Elyn Saks (01:02:16.666)
Yeah, yeah, yeah, yeah.
Tim (01:02:19.106)
Who would you want to play if the movie gets made?
Elyn Saks (01:02:21.414)
I don't know, because it would have to be someone who probably in her early 20s and I'm in my late 60s now. mean, my generation, Meryl Streep and Anne Hathaway and that kind of thing, but we need a younger person now. I don't really. know, wouldn't she? She could be my therapist. Meryl Streep could be my therapist.
Tim (01:02:35.842)
Meryl Streep would be great.
Tim (01:02:43.544)
There's a lot that I can't appreciate and understand about your story because I just, yeah, it's challenging for me and I think a lot of people just to completely understand what you've gone through and what you've experienced. But I also think there's a lot that people could resonate with, especially if they read your book.
Elyn Saks (01:02:52.848)
you've never experienced.
Tim (01:03:12.744)
And there's a lot that I definitely do resonate with. There were parts of your book and certain passages that really made me.

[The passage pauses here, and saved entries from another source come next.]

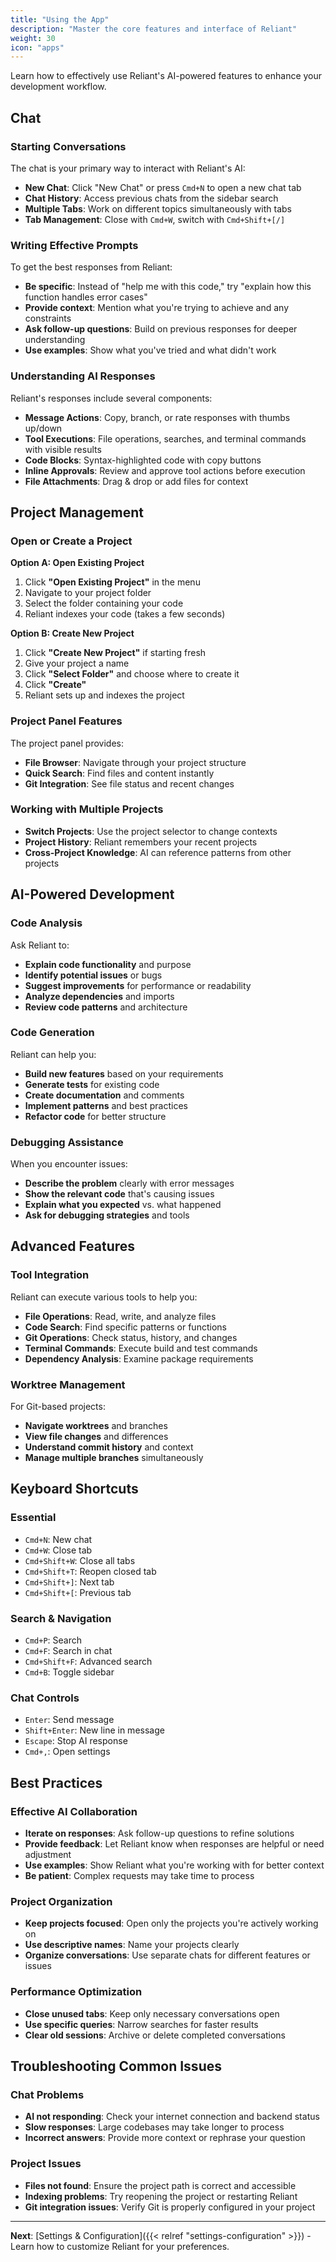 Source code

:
 ```yaml
---
title: "Using the App"
description: "Master the core features and interface of Reliant"
weight: 30
icon: "apps"
---
```


Learn how to effectively use Reliant's AI-powered features to enhance your development workflow.

## Chat

### Starting Conversations

The chat is your primary way to interact with Reliant's AI:

- **New Chat**: Click "New Chat" or press `Cmd+N` to open a new chat tab
- **Chat History**: Access previous chats from the sidebar search
- **Multiple Tabs**: Work on different topics simultaneously with tabs
- **Tab Management**: Close with `Cmd+W`, switch with `Cmd+Shift+[/]`

### Writing Effective Prompts

To get the best responses from Reliant:

- **Be specific**: Instead of "help me with this code," try "explain how this function handles error cases"
- **Provide context**: Mention what you're trying to achieve and any constraints
- **Ask follow-up questions**: Build on previous responses for deeper understanding
- **Use examples**: Show what you've tried and what didn't work

### Understanding AI Responses

Reliant's responses include several components:

- **Message Actions**: Copy, branch, or rate responses with thumbs up/down
- **Tool Executions**: File operations, searches, and terminal commands with visible results
- **Code Blocks**: Syntax-highlighted code with copy buttons
- **Inline Approvals**: Review and approve tool actions before execution
- **File Attachments**: Drag & drop or add files for context

## Project Management

### Open or Create a Project

**Option A: Open Existing Project**
1. Click **"Open Existing Project"** in the menu
2. Navigate to your project folder
3. Select the folder containing your code
4. Reliant indexes your code (takes a few seconds)

**Option B: Create New Project**
1. Click **"Create New Project"** if starting fresh
2. Give your project a name
3. Click **"Select Folder"** and choose where to create it
4. Click **"Create"**
5. Reliant sets up and indexes the project

### Project Panel Features

The project panel provides:

- **File Browser**: Navigate through your project structure
- **Quick Search**: Find files and content instantly
- **Git Integration**: See file status and recent changes

### Working with Multiple Projects

- **Switch Projects**: Use the project selector to change contexts
- **Project History**: Reliant remembers your recent projects
- **Cross-Project Knowledge**: AI can reference patterns from other projects

## AI-Powered Development

### Code Analysis

Ask Reliant to:

- **Explain code functionality** and purpose
- **Identify potential issues** or bugs
- **Suggest improvements** for performance or readability
- **Analyze dependencies** and imports
- **Review code patterns** and architecture

### Code Generation

Reliant can help you:

- **Build new features** based on your requirements
- **Generate tests** for existing code
- **Create documentation** and comments
- **Implement patterns** and best practices
- **Refactor code** for better structure

### Debugging Assistance

When you encounter issues:

- **Describe the problem** clearly with error messages
- **Show the relevant code** that's causing issues
- **Explain what you expected** vs. what happened
- **Ask for debugging strategies** and tools

## Advanced Features

### Tool Integration

Reliant can execute various tools to help you:

- **File Operations**: Read, write, and analyze files
- **Code Search**: Find specific patterns or functions
- **Git Operations**: Check status, history, and changes
- **Terminal Commands**: Execute build and test commands
- **Dependency Analysis**: Examine package requirements

### Worktree Management

For Git-based projects:

- **Navigate worktrees** and branches
- **View file changes** and differences
- **Understand commit history** and context
- **Manage multiple branches** simultaneously

## Keyboard Shortcuts

### Essential

- `Cmd+N`: New chat
- `Cmd+W`: Close tab
- `Cmd+Shift+W`: Close all tabs
- `Cmd+Shift+T`: Reopen closed tab
- `Cmd+Shift+]`: Next tab
- `Cmd+Shift+[`: Previous tab

### Search & Navigation

- `Cmd+P`: Search
- `Cmd+F`: Search in chat
- `Cmd+Shift+F`: Advanced search
- `Cmd+B`: Toggle sidebar

### Chat Controls

- `Enter`: Send message
- `Shift+Enter`: New line in message
- `Escape`: Stop AI response
- `Cmd+,`: Open settings

## Best Practices

### Effective AI Collaboration

- **Iterate on responses**: Ask follow-up questions to refine solutions
- **Provide feedback**: Let Reliant know when responses are helpful or need adjustment
- **Use examples**: Show Reliant what you're working with for better context
- **Be patient**: Complex requests may take time to process

### Project Organization

- **Keep projects focused**: Open only the projects you're actively working on
- **Use descriptive names**: Name your projects clearly
- **Organize conversations**: Use separate chats for different features or issues

### Performance Optimization

- **Close unused tabs**: Keep only necessary conversations open
- **Use specific queries**: Narrow searches for faster results
- **Clear old sessions**: Archive or delete completed conversations

## Troubleshooting Common Issues

### Chat Problems

- **AI not responding**: Check your internet connection and backend status
- **Slow responses**: Large codebases may take longer to process
- **Incorrect answers**: Provide more context or rephrase your question

### Project Issues

- **Files not found**: Ensure the project path is correct and accessible
- **Indexing problems**: Try reopening the project or restarting Reliant
- **Git integration issues**: Verify Git is properly configured in your project

---

**Next**: [Settings & Configuration]({{< relref "settings-configuration" >}}) - Learn how to customize Reliant for your preferences.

think about myself and the relationship with myself. Generally speaking, what do you think it is about your story that you think the general public could relate to?
Elyn Saks (01:03:28.634)
Good.
Elyn Saks (01:03:42.454)
I I guess just the notion that all of us have challenges of different kinds. And it's just one story of living through and overcoming the challenges. People have different challenges, health challenges, financial challenges, relationship challenges. You know, almost nobody goes through life unscathed by anything. So I think, you know, maybe that makes it meaningful for people to hear my story.
Tim (01:04:14.04)
Yeah, I think it sounds cliche, but I think the last line of your book really sums it up well. My good fortune is not that I've recovered from mental illness. I have not nor will I ever. My good fortune lies in having found my life. And obviously everything that you've gone through has challenged you and
Elyn Saks (01:04:32.134)
Yeah.
Tim (01:04:43.786)
made you doubt yourself and it has broken you down.
but I also see it as...
a way that has allowed you to become more connected with yourself and all of your mental health challenges acted as the bridge or the key to unlock yourself internally where you could examine yourself. And I don't think people necessarily have to do that in everyday life. I think a lot of people can just
aimlessly go through life where they don't need to do that internal work where they truly find themselves. But you needed to do it to a certain extent. If you wanted to not just survive or exist in the world, but also thrive and make a life for yourself. And it's truly incredible to say
Elyn Saks (01:05:43.76)
Yeah. Yeah.
Elyn Saks (01:05:49.486)
Thank you so much. Thank you.
Tim (01:05:52.352)
Ellen, I really appreciate you for coming on the show.
Elyn Saks (01:05:55.834)
Thank you, Tim. Great questions, really great questions.